[[ Input records open ]]
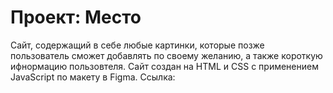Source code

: # Проект: Место
Сайт, содержащий в себе любые картинки, которые позже пользователь сможет добавлять по своему желанию, а также короткую ифнормацию пользовтеля. Сайт создан на HTML и CSS с применением JavaScript по макету в Figma.
Ссылка: 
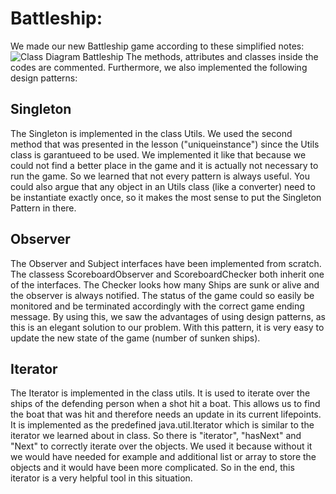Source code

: # Battleship:
We made our new Battleship game according to these simplified notes: 
![Class Diagram Battleship](https://github.com/HuberNicolas/swc-group38/blob/master/SoftCon2020_Assignment_3/ClassdiagramBattleship.png "Class Diagram Battleship")
The methods, attributes and classes inside the codes are commented. 
Furthermore, we also implemented the following design patterns:

## Singleton
The Singleton is implemented in the class Utils. We used the second method that was presented in the lesson ("uniqueinstance") since the Utils class is garantueed to be used. 
We implemented it like that because we could not find a better place in the game and it is actually not necessary to run the game. So we learned that not every pattern is always useful. You could also argue that any object in an Utils class (like a converter) need to be instantiate exactly once, so it makes the most sense to put the Singleton Pattern in there.

## Observer
The Observer and Subject interfaces have been implemented from scratch. The classess ScoreboardObserver and ScoreboardChecker both inherit one of the interfaces. 
The Checker looks how many Ships are sunk or alive and the observer is always notified. The status of the game could so easily be monitored and be terminated accordingly with the correct game ending message.
By using this, we saw the advantages of using design patterns, as this is an elegant solution to our problem.
With this pattern, it is very easy to update the new state of the game (number of sunken ships).

## Iterator
The Iterator is implemented in the class utils. It is used to iterate over the ships of the defending person when a shot hit a boat. This allows us to find the boat that was hit and therefore needs an update in its current lifepoints. It is implemented as the predefined java.util.Iterator which is similar to the iterator we learned about in class. So there is "iterator", "hasNext" and "Next" to correctly iterate over the objects.
We used it because without it we would have needed for example and additional list or array to store the objects and it would have been more complicated.
So in the end, this iterator is a very helpful tool in this situation.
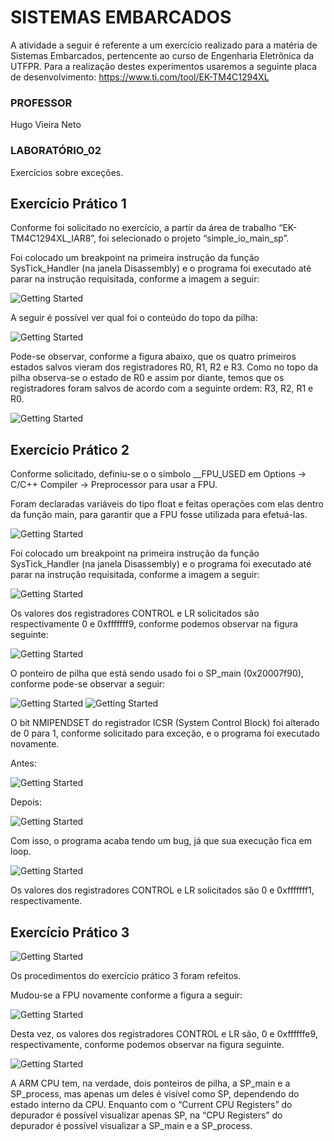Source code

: # SISTEMAS EMBARCADOS

A atividade a seguir é referente a um exercício realizado para a matéria de Sistemas Embarcados, pertencente ao curso de Engenharia Eletrônica da UTFPR.
Para a realização destes experimentos usaremos a seguinte placa de desenvolvimento: https://www.ti.com/tool/EK-TM4C1294XL


### PROFESSOR

Hugo Vieira Neto


### LABORATÓRIO_02

Exercícios sobre exceções.

## Exercício Prático 1

Conforme foi solicitado no exercício, a partir da área de trabalho “EK-TM4C1294XL_IAR8”, foi selecionado o projeto “simple_io_main_sp”.

Foi colocado um breakpoint na primeira instrução da função SysTick_Handler (na janela Disassembly) e o programa foi executado até parar na instrução requisitada, conforme a imagem a seguir:

![Getting Started](./imagens_lab02/print1-tarefa2-ex1.PNG)

A seguir é possível ver qual foi o conteúdo do topo da pilha:

![Getting Started](./imagens_lab02/print2-tarefa2-ex1.PNG)

Pode-se observar, conforme a figura abaixo, que os quatro primeiros estados salvos vieram dos registradores R0, R1, R2 e R3. Como no topo da pilha observa-se o estado de R0 e assim por diante, temos que os registradores foram salvos de acordo com a seguinte ordem: R3, R2, R1 e R0.

![Getting Started](./imagens_lab02/print3-tarefa2-ex1.PNG)

## Exercício Prático 2

Conforme solicitado, definiu-se o o símbolo __FPU_USED em Options → C/C++ Compiler → Preprocessor para usar a FPU.

Foram declaradas variáveis do tipo float e feitas operações com elas dentro da função main, para garantir que a FPU fosse utilizada para efetuá-las.

![Getting Started](./imagens_lab02/print4-tarefa2-ex2.PNG)

Foi colocado um breakpoint na primeira instrução da função SysTick_Handler (na janela Disassembly) e o programa foi executado até parar na instrução requisitada, conforme a imagem a seguir:

![Getting Started](./imagens_lab02/print5-tarefa2-ex2.PNG)

Os valores dos registradores CONTROL e LR solicitados são respectivamente 0 e 0xfffffff9, conforme podemos observar na figura seguinte:

![Getting Started](./imagens_lab02/print6-tarefa2-ex2.PNG)

O ponteiro de pilha que está sendo usado foi o SP_main (0x20007f90), conforme pode-se observar a seguir:

![Getting Started](./imagens_lab02/print7-tarefa2-ex2.PNG)
![Getting Started](./imagens_lab02/print11-tarefa2-ex2.jpg)

O bit NMIPENDSET do registrador ICSR (System Control Block) foi alterado de 0 para 1, conforme solicitado para exceção, e o programa foi executado novamente.

Antes:

![Getting Started](./imagens_lab02/print8-tarefa2-ex2.PNG)

Depois:

![Getting Started](./imagens_lab02/print9-tarefa2-ex2.PNG)

Com isso, o programa acaba tendo um bug, já que sua execução fica em loop.

![Getting Started](./imagens_lab02/print-dps3.PNG)

Os valores dos registradores CONTROL e LR solicitados são 0 e 0xfffffff1, respectivamente.

## Exercício Prático 3

![Getting Started](./imagens_lab02/print12-tarefa2-ex3.PNG)

Os procedimentos do exercício prático 3 foram refeitos.

Mudou-se a FPU novamente conforme a figura a seguir:

![Getting Started](./imagens_lab02/print-dps4.PNG)

Desta vez, os valores dos registradores CONTROL e LR são, 0 e 0xffffffe9, respectivamente, conforme podemos observar na figura seguinte.

![Getting Started](./imagens_lab02/print-dps5.PNG)


A ARM CPU tem, na verdade, dois ponteiros de pilha, a SP_main e a SP_process, mas apenas um deles é visível como SP, dependendo do estado interno da CPU. Enquanto com o “Current CPU Registers” do depurador é possível visualizar apenas SP, na “CPU Registers” do depurador é possível visualizar a SP_main e a SP_process.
[[ Input records closed ]]
If pictures appear in the data, do not print them; repeat the rest exactly.

# Written response:
Source code

: # Проект: Место
Сайт, содержащий в себе любые картинки, которые позже пользователь сможет добавлять по своему желанию, а также короткую ифнормацию пользовтеля. Сайт создан на HTML и CSS с применением JavaScript по макету в Figma.
Ссылка: 
Source code

: # Battleship:
We made our new Battleship game according to these simplified notes: 
![Class Diagram Battleship](https://github.com/HuberNicolas/swc-group38/blob/master/SoftCon2020_Assignment_3/ClassdiagramBattleship.png "Class Diagram Battleship")
The methods, attributes and classes inside the codes are commented. 
Furthermore, we also implemented the following design patterns:

## Singleton
The Singleton is implemented in the class Utils. We used the second method that was presented in the lesson ("uniqueinstance") since the Utils class is garantueed to be used. 
We implemented it like that because we could not find a better place in the game and it is actually not necessary to run the game. So we learned that not every pattern is always useful. You could also argue that any object in an Utils class (like a converter) need to be instantiate exactly once, so it makes the most sense to put the Singleton Pattern in there.

## Observer
The Observer and Subject interfaces have been implemented from scratch. The classess ScoreboardObserver and ScoreboardChecker both inherit one of the interfaces. 
The Checker looks how many Ships are sunk or alive and the observer is always notified. The status of the game could so easily be monitored and be terminated accordingly with the correct game ending message.
By using this, we saw the advantages of using design patterns, as this is an elegant solution to our problem.
With this pattern, it is very easy to update the new state of the game (number of sunken ships).

## Iterator
The Iterator is implemented in the class utils. It is used to iterate over the ships of the defending person when a shot hit a boat. This allows us to find the boat that was hit and therefore needs an update in its current lifepoints. It is implemented as the predefined java.util.Iterator which is similar to the iterator we learned about in class. So there is "iterator", "hasNext" and "Next" to correctly iterate over the objects.
We used it because without it we would have needed for example and additional list or array to store the objects and it would have been more complicated.
So in the end, this iterator is a very helpful tool in this situation.
Source code

: # SISTEMAS EMBARCADOS

A atividade a seguir é referente a um exercício realizado para a matéria de Sistemas Embarcados, pertencente ao curso de Engenharia Eletrônica da UTFPR.
Para a realização destes experimentos usaremos a seguinte placa de desenvolvimento: https://www.ti.com/tool/EK-TM4C1294XL


### PROFESSOR

Hugo Vieira Neto


### LABORATÓRIO_02

Exercícios sobre exceções.

## Exercício Prático 1

Conforme foi solicitado no exercício, a partir da área de trabalho “EK-TM4C1294XL_IAR8”, foi selecionado o projeto “simple_io_main_sp”.

Foi colocado um breakpoint na primeira instrução da função SysTick_Handler (na janela Disassembly) e o programa foi executado até parar na instrução requisitada, conforme a imagem a seguir:

![Getting Started](./imagens_lab02/print1-tarefa2-ex1.PNG)

A seguir é possível ver qual foi o conteúdo do topo da pilha:

![Getting Started](./imagens_lab02/print2-tarefa2-ex1.PNG)

Pode-se observar, conforme a figura abaixo, que os quatro primeiros estados salvos vieram dos registradores R0, R1, R2 e R3. Como no topo da pilha observa-se o estado de R0 e assim por diante, temos que os registradores foram salvos de acordo com a seguinte ordem: R3, R2, R1 e R0.

![Getting Started](./imagens_lab02/print3-tarefa2-ex1.PNG)

## Exercício Prático 2

Conforme solicitado, definiu-se o o símbolo __FPU_USED em Options → C/C++ Compiler → Preprocessor para usar a FPU.

Foram declaradas variáveis do tipo float e feitas operações com elas dentro da função main, para garantir que a FPU fosse utilizada para efetuá-las.

![Getting Started](./imagens_lab02/print4-tarefa2-ex2.PNG)

Foi colocado um breakpoint na primeira instrução da função SysTick_Handler (na janela Disassembly) e o programa foi executado até parar na instrução requisitada, conforme a imagem a seguir:

![Getting Started](./imagens_lab02/print5-tarefa2-ex2.PNG)

Os valores dos registradores CONTROL e LR solicitados são respectivamente 0 e 0xfffffff9, conforme podemos observar na figura seguinte:

![Getting Started](./imagens_lab02/print6-tarefa2-ex2.PNG)

O ponteiro de pilha que está sendo usado foi o SP_main (0x20007f90), conforme pode-se observar a seguir:

![Getting Started](./imagens_lab02/print7-tarefa2-ex2.PNG)
![Getting Started](./imagens_lab02/print11-tarefa2-ex2.jpg)

O bit NMIPENDSET do registrador ICSR (System Control Block) foi alterado de 0 para 1, conforme solicitado para exceção, e o programa foi executado novamente.

Antes:

![Getting Started](./imagens_lab02/print8-tarefa2-ex2.PNG)

Depois:

![Getting Started](./imagens_lab02/print9-tarefa2-ex2.PNG)

Com isso, o programa acaba tendo um bug, já que sua execução fica em loop.

![Getting Started](./imagens_lab02/print-dps3.PNG)

Os valores dos registradores CONTROL e LR solicitados são 0 e 0xfffffff1, respectivamente.

## Exercício Prático 3

![Getting Started](./imagens_lab02/print12-tarefa2-ex3.PNG)

Os procedimentos do exercício prático 3 foram refeitos.

Mudou-se a FPU novamente conforme a figura a seguir:

![Getting Started](./imagens_lab02/print-dps4.PNG)

Desta vez, os valores dos registradores CONTROL e LR são, 0 e 0xffffffe9, respectivamente, conforme podemos observar na figura seguinte.

![Getting Started](./imagens_lab02/print-dps5.PNG)


A ARM CPU tem, na verdade, dois ponteiros de pilha, a SP_main e a SP_process, mas apenas um deles é visível como SP, dependendo do estado interno da CPU. Enquanto com o “Current CPU Registers” do depurador é possível visualizar apenas SP, na “CPU Registers” do depurador é possível visualizar a SP_main e a SP_process.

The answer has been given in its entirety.